* [PROBLEM DESCRIPTION]: The response must consist of the lines below from the one with "to the number of simultaneous" through the one with "the Oraperl emulation software is", exactly as they appear and with both ends kept.

* [RAW DATA]:
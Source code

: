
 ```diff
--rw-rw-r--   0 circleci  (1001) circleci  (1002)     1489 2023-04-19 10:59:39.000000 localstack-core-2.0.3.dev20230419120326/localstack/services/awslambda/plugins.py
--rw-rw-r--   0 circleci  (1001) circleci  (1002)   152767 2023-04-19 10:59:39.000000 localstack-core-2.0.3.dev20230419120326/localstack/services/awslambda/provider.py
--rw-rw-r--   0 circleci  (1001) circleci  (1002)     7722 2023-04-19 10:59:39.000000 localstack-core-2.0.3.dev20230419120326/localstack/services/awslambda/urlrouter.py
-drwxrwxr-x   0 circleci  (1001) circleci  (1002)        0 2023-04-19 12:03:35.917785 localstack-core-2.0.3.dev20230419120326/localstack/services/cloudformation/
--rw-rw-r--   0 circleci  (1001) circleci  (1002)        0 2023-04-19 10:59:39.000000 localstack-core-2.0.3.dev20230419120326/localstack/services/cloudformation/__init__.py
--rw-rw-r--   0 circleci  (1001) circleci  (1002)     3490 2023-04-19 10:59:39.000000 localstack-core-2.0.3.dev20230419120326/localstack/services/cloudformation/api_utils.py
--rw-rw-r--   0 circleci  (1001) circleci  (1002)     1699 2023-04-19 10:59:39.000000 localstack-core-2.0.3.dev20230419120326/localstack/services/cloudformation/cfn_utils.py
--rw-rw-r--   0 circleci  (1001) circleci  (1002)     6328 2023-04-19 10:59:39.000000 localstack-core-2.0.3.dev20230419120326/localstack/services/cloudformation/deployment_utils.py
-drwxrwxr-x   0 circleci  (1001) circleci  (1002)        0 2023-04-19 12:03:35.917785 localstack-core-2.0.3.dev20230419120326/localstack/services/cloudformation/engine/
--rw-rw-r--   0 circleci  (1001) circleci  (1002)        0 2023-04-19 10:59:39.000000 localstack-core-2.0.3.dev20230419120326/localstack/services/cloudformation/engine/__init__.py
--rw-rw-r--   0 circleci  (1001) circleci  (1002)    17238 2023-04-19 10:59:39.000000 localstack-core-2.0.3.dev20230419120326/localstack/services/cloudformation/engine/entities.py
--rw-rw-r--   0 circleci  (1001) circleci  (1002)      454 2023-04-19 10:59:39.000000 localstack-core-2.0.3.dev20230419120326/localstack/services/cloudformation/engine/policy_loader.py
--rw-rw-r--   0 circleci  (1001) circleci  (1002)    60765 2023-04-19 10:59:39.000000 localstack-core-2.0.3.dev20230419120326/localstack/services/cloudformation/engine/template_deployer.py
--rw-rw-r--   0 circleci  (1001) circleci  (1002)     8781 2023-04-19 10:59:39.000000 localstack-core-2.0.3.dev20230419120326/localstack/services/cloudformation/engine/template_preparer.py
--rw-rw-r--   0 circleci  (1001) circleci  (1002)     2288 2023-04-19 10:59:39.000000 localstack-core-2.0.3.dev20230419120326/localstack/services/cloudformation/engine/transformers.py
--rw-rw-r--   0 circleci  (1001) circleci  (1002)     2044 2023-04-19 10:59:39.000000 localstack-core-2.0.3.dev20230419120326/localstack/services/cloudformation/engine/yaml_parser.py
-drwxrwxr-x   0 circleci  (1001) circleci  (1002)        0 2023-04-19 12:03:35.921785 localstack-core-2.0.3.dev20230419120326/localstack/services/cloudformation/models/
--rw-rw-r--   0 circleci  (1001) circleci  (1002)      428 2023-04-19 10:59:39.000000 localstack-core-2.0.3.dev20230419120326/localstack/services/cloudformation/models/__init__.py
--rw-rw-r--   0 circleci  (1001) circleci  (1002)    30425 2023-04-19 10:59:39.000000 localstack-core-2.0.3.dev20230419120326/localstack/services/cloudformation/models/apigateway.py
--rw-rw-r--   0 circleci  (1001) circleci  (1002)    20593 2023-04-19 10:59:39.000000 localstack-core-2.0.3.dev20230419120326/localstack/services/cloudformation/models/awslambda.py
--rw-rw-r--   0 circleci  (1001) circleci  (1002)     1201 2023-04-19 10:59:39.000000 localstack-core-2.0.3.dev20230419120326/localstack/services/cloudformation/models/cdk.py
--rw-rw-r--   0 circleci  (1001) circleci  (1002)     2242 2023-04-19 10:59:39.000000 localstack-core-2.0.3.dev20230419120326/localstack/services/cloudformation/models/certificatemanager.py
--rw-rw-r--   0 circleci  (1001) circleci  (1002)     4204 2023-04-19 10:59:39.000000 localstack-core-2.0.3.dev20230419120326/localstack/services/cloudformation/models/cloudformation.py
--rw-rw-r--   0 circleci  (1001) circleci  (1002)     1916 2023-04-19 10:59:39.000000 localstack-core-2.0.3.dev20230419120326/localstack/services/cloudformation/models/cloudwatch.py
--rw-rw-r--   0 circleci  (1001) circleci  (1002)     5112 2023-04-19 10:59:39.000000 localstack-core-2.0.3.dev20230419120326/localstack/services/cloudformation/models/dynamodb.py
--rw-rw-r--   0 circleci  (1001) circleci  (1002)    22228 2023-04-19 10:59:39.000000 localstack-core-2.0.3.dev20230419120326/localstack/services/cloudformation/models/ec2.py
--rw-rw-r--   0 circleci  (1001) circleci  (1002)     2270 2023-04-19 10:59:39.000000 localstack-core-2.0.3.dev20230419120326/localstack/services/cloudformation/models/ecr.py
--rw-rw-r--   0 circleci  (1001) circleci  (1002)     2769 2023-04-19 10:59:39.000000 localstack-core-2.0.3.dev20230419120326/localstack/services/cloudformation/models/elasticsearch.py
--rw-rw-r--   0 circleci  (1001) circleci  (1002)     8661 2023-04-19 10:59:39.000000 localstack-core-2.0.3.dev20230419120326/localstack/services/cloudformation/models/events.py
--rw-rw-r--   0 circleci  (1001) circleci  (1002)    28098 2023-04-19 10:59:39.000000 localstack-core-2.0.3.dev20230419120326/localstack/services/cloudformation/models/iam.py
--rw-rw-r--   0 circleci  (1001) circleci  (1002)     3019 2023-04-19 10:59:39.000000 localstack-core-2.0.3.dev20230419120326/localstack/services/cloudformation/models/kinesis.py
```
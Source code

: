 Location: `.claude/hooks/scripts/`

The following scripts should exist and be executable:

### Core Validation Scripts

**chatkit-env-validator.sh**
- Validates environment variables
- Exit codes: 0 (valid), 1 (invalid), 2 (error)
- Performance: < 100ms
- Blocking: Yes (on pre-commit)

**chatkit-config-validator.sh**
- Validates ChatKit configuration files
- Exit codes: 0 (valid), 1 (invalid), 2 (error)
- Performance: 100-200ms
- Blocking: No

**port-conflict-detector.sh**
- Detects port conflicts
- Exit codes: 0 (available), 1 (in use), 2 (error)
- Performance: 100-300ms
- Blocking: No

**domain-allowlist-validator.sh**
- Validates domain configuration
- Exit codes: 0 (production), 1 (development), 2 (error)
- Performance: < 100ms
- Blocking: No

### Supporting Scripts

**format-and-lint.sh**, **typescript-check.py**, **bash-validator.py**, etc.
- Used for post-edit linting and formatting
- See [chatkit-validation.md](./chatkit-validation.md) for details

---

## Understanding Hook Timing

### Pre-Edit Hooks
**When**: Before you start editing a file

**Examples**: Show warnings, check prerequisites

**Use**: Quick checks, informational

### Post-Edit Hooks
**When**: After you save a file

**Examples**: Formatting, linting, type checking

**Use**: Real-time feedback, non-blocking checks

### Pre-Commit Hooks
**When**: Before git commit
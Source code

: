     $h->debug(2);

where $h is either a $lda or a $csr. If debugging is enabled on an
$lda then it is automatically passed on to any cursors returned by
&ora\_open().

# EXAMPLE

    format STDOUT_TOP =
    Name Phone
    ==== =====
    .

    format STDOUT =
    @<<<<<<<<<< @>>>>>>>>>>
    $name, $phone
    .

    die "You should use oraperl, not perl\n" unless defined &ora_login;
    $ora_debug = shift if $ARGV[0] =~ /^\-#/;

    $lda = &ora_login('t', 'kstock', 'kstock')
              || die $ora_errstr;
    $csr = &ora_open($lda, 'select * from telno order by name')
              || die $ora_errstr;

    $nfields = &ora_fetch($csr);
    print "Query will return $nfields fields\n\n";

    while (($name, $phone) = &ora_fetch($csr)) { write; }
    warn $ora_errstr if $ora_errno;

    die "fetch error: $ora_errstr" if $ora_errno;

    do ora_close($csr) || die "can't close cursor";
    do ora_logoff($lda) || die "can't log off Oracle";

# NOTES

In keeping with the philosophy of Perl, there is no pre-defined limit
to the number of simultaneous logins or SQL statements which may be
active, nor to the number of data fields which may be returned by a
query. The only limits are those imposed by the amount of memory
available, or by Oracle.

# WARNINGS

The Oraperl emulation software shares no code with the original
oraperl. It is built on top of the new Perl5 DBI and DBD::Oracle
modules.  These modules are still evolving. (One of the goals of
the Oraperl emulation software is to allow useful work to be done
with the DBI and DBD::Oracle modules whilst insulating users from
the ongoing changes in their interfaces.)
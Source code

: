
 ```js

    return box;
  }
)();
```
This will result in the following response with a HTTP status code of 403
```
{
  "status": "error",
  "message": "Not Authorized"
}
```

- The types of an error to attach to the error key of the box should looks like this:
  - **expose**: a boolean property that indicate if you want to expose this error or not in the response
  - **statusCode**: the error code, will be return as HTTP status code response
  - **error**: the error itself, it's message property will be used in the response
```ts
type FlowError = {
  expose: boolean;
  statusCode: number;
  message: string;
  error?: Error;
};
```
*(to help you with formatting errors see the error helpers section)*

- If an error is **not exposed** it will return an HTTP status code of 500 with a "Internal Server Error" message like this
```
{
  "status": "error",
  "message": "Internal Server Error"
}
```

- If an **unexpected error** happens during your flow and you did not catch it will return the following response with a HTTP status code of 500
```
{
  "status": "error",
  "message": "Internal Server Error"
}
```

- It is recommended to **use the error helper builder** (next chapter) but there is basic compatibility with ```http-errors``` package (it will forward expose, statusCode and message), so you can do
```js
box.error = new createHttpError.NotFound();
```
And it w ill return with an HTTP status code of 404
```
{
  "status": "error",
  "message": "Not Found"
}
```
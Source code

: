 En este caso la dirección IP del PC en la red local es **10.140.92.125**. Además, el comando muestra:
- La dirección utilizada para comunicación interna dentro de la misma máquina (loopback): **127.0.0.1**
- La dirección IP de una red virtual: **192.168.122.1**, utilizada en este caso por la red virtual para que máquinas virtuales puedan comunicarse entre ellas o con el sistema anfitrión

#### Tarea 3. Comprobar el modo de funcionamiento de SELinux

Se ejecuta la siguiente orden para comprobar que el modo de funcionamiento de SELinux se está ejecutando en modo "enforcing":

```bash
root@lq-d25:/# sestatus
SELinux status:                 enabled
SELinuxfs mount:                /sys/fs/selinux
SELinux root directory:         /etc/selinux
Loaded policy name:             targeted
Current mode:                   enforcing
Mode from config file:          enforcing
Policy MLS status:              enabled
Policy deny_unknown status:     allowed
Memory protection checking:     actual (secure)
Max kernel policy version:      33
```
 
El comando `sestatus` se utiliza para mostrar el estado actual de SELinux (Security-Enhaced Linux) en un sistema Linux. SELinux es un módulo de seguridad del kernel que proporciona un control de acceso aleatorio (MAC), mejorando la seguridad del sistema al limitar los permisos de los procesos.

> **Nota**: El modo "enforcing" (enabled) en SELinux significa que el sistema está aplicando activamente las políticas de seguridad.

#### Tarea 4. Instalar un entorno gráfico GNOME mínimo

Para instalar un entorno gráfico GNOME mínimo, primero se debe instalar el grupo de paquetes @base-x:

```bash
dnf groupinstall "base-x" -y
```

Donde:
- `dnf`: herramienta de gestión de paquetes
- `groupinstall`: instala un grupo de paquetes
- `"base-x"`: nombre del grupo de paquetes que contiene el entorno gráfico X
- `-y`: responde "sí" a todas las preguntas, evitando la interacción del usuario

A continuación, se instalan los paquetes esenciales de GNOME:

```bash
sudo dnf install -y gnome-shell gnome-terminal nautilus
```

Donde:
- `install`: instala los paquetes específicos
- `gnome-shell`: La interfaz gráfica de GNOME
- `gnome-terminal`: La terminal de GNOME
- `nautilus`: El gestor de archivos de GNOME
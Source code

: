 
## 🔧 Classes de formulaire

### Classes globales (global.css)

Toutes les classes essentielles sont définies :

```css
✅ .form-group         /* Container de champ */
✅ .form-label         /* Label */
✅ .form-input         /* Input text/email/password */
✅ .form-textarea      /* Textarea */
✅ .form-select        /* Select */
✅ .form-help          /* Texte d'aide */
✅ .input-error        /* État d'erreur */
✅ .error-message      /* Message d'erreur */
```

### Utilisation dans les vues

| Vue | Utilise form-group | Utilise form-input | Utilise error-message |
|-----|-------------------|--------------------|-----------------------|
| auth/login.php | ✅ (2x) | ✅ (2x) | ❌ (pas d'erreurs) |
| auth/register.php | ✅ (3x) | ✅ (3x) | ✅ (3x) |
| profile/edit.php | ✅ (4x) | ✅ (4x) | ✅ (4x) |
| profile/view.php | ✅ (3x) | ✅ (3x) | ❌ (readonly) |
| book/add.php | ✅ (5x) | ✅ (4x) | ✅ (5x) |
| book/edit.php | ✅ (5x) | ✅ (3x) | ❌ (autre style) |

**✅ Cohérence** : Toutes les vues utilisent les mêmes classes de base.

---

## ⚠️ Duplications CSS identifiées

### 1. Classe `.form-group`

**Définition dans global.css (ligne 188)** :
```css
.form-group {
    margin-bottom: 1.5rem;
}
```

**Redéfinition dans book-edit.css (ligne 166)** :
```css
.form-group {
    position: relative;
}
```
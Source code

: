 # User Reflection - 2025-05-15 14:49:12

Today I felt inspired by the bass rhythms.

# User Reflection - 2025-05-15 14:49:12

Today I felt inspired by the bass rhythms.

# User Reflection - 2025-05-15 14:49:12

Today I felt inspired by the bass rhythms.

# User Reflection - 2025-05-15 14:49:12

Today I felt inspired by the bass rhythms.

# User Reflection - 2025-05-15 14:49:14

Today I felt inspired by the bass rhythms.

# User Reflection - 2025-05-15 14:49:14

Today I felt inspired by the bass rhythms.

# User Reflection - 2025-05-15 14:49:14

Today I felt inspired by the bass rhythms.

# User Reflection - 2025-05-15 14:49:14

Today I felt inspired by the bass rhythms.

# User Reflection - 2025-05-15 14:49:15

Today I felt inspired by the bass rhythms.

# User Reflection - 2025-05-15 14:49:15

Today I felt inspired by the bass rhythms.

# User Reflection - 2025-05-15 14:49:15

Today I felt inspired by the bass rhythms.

* [ANSWER TO THIS PROBLEM]:
to the number of simultaneous logins or SQL statements which may be
active, nor to the number of data fields which may be returned by a
query. The only limits are those imposed by the amount of memory
available, or by Oracle.

# WARNINGS

The Oraperl emulation software shares no code with the original
oraperl. It is built on top of the new Perl5 DBI and DBD::Oracle
modules.  These modules are still evolving. (One of the goals of
the Oraperl emulation software is to allow useful work to be done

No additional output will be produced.